Leggi le ultime sentenze su: provvedimento di differimento della prima udienza; differimento dell’udienza di riesame; provvedimento di rigetto dell’istanza di differimento dell’udienza.

Differimento dell’udienza di riesame

Il differimento dell’udienza di riesame e l’aggiunta di un correlativo nuovo periodo comportano considerazione tamquam non esset dell’originario termine di scadenza per il deposito della decisione, a favore di un nuovo complessivo termine, la scadenza del quale è spostata in avanti senza rilievo per le peculiari connotazioni festive di giorni che si situino nell’ambito del nuovo termine, poiché lo spostamento in avanti – di diritto – determinato dal giorno festivo si attua esclusivamente se sia festivo il giorno della scadenza di un termine e non anche sia festivo un giorno ricompreso nel periodo normativo.

Cassazione penale sez. I, 27/09/2019, n.43961

La richiesta di rinvio di udienza per legittimo impedimento

Ai sensi degli artt.148, comma 2 -bis, 149, 150, 151 c.p.p. e della l. n. 221/2012, l’utilizzo della PEC è consentito, a decorrere dal 15 dicembre 2014, solamente per eseguire le comunicazioni di cancelleria alle persone diverse dall’imputato.

Pertanto, ogni atto inviato tramite il mezzo telematico dalle parti private verso le cancellerie deve considerarsi irricevibile (fattispecie relativa all’invio di una richiesta di differimento di udienza per legittimo impedimento).

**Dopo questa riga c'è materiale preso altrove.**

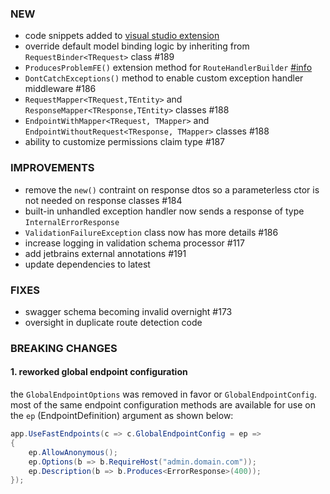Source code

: ### NEW
- code snippets added to [visual studio extension](https://marketplace.visualstudio.com/items?itemName=dj-nitehawk.FastEndpoints)
- override default model binding logic by inheriting from `RequestBinder<TRequest>` class #189
- `ProducesProblemFE()` extension method for `RouteHandlerBuilder` [#info](https://discord.com/channels/933662816458645504/1004762111546769498)
- `DontCatchExceptions()` method to enable custom exception handler middleware #186
- `RequestMapper<TRequest,TEntity>` and `ResponseMapper<TResponse,TEntity>` classes #188
- `EndpointWithMapper<TRequest, TMapper>` and `EndpointWithoutRequest<TResponse, TMapper>` classes #188
- ability to customize permissions claim type #187

### IMPROVEMENTS
- remove the `new()` contraint on response dtos so a parameterless ctor is not needed on response classes #184
- built-in unhandled exception handler now sends a response of type `InternalErrorResponse`
- `ValidationFailureException` class now has more details #186
- increase logging in validation schema processor #117
- add jetbrains external annotations #191
- update dependencies to latest

### FIXES
- swagger schema becoming invalid overnight #173
- oversight in duplicate route detection code

### BREAKING CHANGES
#### **1. reworked global endpoint configuration**
the `GlobalEndpointOptions` was removed in favor or `GlobalEndpointConfig`.
most of the same endpoint configuration methods are available for use on the `ep` (EndpointDefinition) argument as shown below:
```cs
app.UseFastEndpoints(c => c.GlobalEndpointConfig = ep =>
{
    ep.AllowAnonymous();
    ep.Options(b => b.RequireHost("admin.domain.com"));
    ep.Description(b => b.Produces<ErrorResponse>(400));
});
```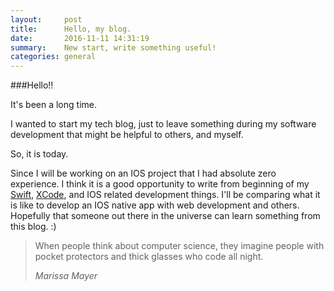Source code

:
 ```yaml
---
layout:     post
title:      Hello, my blog.
date:       2016-11-11 14:31:19
summary:    New start, write something useful!
categories: general
---
```


###Hello!!

It's been a long time.

I wanted to start my tech blog, just to leave something during my software development that might be helpful to others, and myself.

So, it is today.

Since I will be working on an IOS project that I had absolute zero experience. I think it is a good opportunity to write from beginning of my [Swift](https://swift.org/), [XCode](https://developer.apple.com/xcode/), and IOS related development things. I'll be comparing what it is like to develop an IOS native app with web development and others. Hopefully that someone out there in the universe can learn something from this blog. :)

<blockquote>
  <p>
  When people think about computer science, they imagine people with pocket protectors and thick glasses who code all night.
  </p>
  <footer><cite title="Antoine de Saint-Exupéry">Marissa Mayer</cite></footer>
</blockquote>
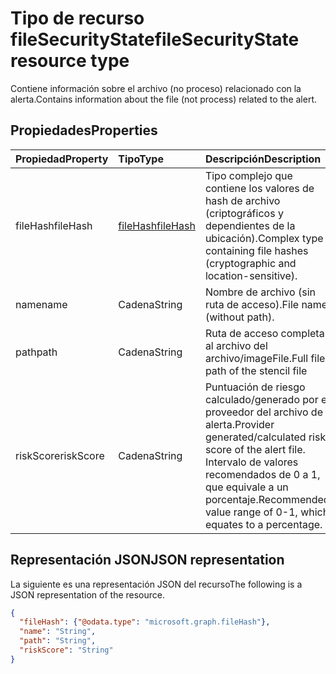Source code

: # <a name="filesecuritystate-resource-type"></a><span data-ttu-id="26a84-101">Tipo de recurso fileSecurityState</span><span class="sxs-lookup"><span data-stu-id="26a84-101">fileSecurityState resource type</span></span>

<span data-ttu-id="26a84-102">Contiene información sobre el archivo (no proceso) relacionado con la alerta.</span><span class="sxs-lookup"><span data-stu-id="26a84-102">Contains information about the file (not process) related to the alert.</span></span>

## <a name="properties"></a><span data-ttu-id="26a84-103">Propiedades</span><span class="sxs-lookup"><span data-stu-id="26a84-103">Properties</span></span>

| <span data-ttu-id="26a84-104">Propiedad</span><span class="sxs-lookup"><span data-stu-id="26a84-104">Property</span></span>   | <span data-ttu-id="26a84-105">Tipo</span><span class="sxs-lookup"><span data-stu-id="26a84-105">Type</span></span>|<span data-ttu-id="26a84-106">Descripción</span><span class="sxs-lookup"><span data-stu-id="26a84-106">Description</span></span>|
|:---------------|:--------|:----------|
|<span data-ttu-id="26a84-107">fileHash</span><span class="sxs-lookup"><span data-stu-id="26a84-107">fileHash</span></span>|[<span data-ttu-id="26a84-108">fileHash</span><span class="sxs-lookup"><span data-stu-id="26a84-108">fileHash</span></span>](filehash.md)|<span data-ttu-id="26a84-109">Tipo complejo que contiene los valores de hash de archivo (criptográficos y dependientes de la ubicación).</span><span class="sxs-lookup"><span data-stu-id="26a84-109">Complex type containing file hashes (cryptographic and location-sensitive).</span></span>|
|<span data-ttu-id="26a84-110">name</span><span class="sxs-lookup"><span data-stu-id="26a84-110">name</span></span>|<span data-ttu-id="26a84-111">Cadena</span><span class="sxs-lookup"><span data-stu-id="26a84-111">String</span></span>|<span data-ttu-id="26a84-112">Nombre de archivo (sin ruta de acceso).</span><span class="sxs-lookup"><span data-stu-id="26a84-112">File name (without path).</span></span>|
|<span data-ttu-id="26a84-113">path</span><span class="sxs-lookup"><span data-stu-id="26a84-113">path</span></span>|<span data-ttu-id="26a84-114">Cadena</span><span class="sxs-lookup"><span data-stu-id="26a84-114">String</span></span>|<span data-ttu-id="26a84-115">Ruta de acceso completa al archivo del archivo/imageFile.</span><span class="sxs-lookup"><span data-stu-id="26a84-115">Full file path of the stencil file</span></span>|
|<span data-ttu-id="26a84-116">riskScore</span><span class="sxs-lookup"><span data-stu-id="26a84-116">riskScore</span></span>|<span data-ttu-id="26a84-117">Cadena</span><span class="sxs-lookup"><span data-stu-id="26a84-117">String</span></span>|<span data-ttu-id="26a84-118">Puntuación de riesgo calculado/generado por el proveedor del archivo de alerta.</span><span class="sxs-lookup"><span data-stu-id="26a84-118">Provider generated/calculated risk score of the alert file.</span></span> <span data-ttu-id="26a84-119">Intervalo de valores recomendados de 0 a 1, que equivale a un porcentaje.</span><span class="sxs-lookup"><span data-stu-id="26a84-119">Recommended value range of 0-1, which equates to a percentage.</span></span>|

## <a name="json-representation"></a><span data-ttu-id="26a84-120">Representación JSON</span><span class="sxs-lookup"><span data-stu-id="26a84-120">JSON representation</span></span>

<span data-ttu-id="26a84-121">La siguiente es una representación JSON del recurso</span><span class="sxs-lookup"><span data-stu-id="26a84-121">The following is a JSON representation of the resource.</span></span>

<!-- {
  "blockType": "resource",
  "optionalProperties": [

  ],
  "@odata.type": "microsoft.graph.fileSecurityState"
}-->

```json
{
  "fileHash": {"@odata.type": "microsoft.graph.fileHash"},
  "name": "String",
  "path": "String",
  "riskScore": "String"
}

```

<!-- uuid: 8fcb5dbc-d5aa-4681-8e31-b001d5168d79
2015-10-25 14:57:30 UTC -->
<!-- {
  "type": "#page.annotation",
  "description": "fileSecurityState resource",
  "keywords": "",
  "section": "documentation",
  "tocPath": ""
}-->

Cassazione penale sez. III, 22/05/2019, n.37126

Diritto del ricorrente al differimento dell’udienza di discussione del ricorso

Non esiste norma giuridica o principio di diritto che attribuisca al ricorrente il diritto al rinvio della discussione del ricorso, atteso che la parte interessata ha solo la facoltà di illustrare al giudice le ragioni che potrebbero giustificare il differimento dell’udienza o la cancellazione della causa dal ruolo, ma la decisione finale in ordine ai concreti tempi della discussione spetta comunque al giudice, il quale deve verificare l’effettiva opportunità di rinviare l’udienza, giacchè solo in presenza di situazioni particolarissime, direttamente incidenti sul diritto di difesa delle parti, il rinvio dell’udienza è per lui doveroso, e in tale ambito si collocano, fra l’altro, i casi di impedimenti personali del difensore o della parte, nonché quelli in cui, per effetto delle produzioni documentali effettuate dall’Amministrazione, occorre riconoscere alla parte che ne faccia richiesta il termine di 60 giorni per la proposizione dei motivi aggiunti.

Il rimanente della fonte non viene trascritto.